**Requirement:** Through the last line of the entries, please copy every line exactly, starting with the one that contains "## 使用的部分开源项目".

Saved entries:
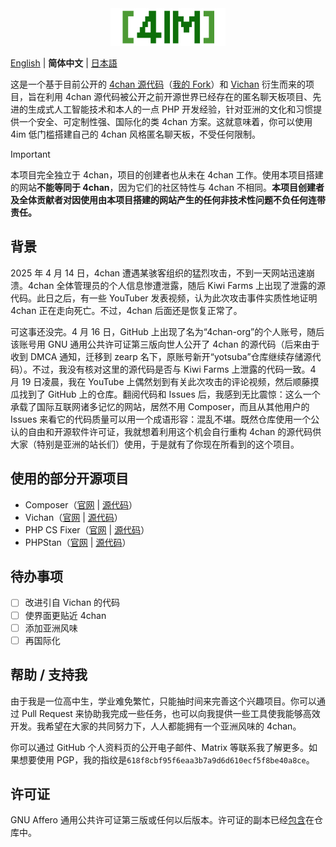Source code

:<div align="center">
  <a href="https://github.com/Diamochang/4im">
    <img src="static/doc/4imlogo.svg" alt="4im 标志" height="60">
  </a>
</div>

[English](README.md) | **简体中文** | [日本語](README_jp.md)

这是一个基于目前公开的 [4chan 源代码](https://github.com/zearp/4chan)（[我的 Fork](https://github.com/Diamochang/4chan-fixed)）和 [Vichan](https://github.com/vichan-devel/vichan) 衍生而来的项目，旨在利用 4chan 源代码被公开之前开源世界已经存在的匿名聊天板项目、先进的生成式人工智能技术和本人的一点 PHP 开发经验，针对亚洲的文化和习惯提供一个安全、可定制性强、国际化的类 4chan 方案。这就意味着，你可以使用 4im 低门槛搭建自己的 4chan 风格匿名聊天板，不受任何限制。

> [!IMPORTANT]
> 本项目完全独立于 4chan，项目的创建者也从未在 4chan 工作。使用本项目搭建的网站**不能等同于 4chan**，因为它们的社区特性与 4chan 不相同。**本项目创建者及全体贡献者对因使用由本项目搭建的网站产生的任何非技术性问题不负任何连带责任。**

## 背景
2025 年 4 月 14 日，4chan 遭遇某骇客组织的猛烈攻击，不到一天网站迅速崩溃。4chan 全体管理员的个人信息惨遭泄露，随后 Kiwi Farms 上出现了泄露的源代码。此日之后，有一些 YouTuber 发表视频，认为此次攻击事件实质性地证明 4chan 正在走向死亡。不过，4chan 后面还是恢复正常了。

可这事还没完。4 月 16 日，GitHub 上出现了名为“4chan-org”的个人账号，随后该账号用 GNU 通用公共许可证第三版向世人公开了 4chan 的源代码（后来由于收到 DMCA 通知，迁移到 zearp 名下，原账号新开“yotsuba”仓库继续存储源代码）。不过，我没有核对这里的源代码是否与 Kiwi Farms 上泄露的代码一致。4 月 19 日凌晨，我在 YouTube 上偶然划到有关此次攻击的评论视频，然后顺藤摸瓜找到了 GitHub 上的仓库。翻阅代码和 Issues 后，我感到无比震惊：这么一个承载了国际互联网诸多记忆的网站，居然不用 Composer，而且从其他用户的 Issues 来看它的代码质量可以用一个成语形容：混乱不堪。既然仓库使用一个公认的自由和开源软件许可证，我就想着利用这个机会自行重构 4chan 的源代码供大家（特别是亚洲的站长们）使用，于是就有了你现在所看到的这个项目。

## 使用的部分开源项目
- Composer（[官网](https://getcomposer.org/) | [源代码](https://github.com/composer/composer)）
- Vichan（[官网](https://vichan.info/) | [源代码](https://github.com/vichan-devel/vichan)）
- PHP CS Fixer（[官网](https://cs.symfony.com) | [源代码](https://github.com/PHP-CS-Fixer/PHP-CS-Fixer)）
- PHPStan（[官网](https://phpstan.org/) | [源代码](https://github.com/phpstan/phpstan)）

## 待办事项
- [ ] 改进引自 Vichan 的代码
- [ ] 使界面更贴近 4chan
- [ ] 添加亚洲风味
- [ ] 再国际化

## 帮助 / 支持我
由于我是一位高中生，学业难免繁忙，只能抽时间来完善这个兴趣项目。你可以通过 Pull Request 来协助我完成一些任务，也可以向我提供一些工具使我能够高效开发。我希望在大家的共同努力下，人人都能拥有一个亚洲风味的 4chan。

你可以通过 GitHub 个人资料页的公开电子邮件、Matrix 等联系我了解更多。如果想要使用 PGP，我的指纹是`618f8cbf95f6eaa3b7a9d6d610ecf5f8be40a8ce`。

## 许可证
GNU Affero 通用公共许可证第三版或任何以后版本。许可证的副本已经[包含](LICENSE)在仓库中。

**The completed task:**
## 使用的部分开源项目
- Composer（[官网](https://getcomposer.org/) | [源代码](https://github.com/composer/composer)）
- Vichan（[官网](https://vichan.info/) | [源代码](https://github.com/vichan-devel/vichan)）
- PHP CS Fixer（[官网](https://cs.symfony.com) | [源代码](https://github.com/PHP-CS-Fixer/PHP-CS-Fixer)）
- PHPStan（[官网](https://phpstan.org/) | [源代码](https://github.com/phpstan/phpstan)）

## 待办事项
- [ ] 改进引自 Vichan 的代码
- [ ] 使界面更贴近 4chan
- [ ] 添加亚洲风味
- [ ] 再国际化

## 帮助 / 支持我
由于我是一位高中生，学业难免繁忙，只能抽时间来完善这个兴趣项目。你可以通过 Pull Request 来协助我完成一些任务，也可以向我提供一些工具使我能够高效开发。我希望在大家的共同努力下，人人都能拥有一个亚洲风味的 4chan。

你可以通过 GitHub 个人资料页的公开电子邮件、Matrix 等联系我了解更多。如果想要使用 PGP，我的指纹是`618f8cbf95f6eaa3b7a9d6d610ecf5f8be40a8ce`。

## 许可证
GNU Affero 通用公共许可证第三版或任何以后版本。许可证的副本已经[包含](LICENSE)在仓库中。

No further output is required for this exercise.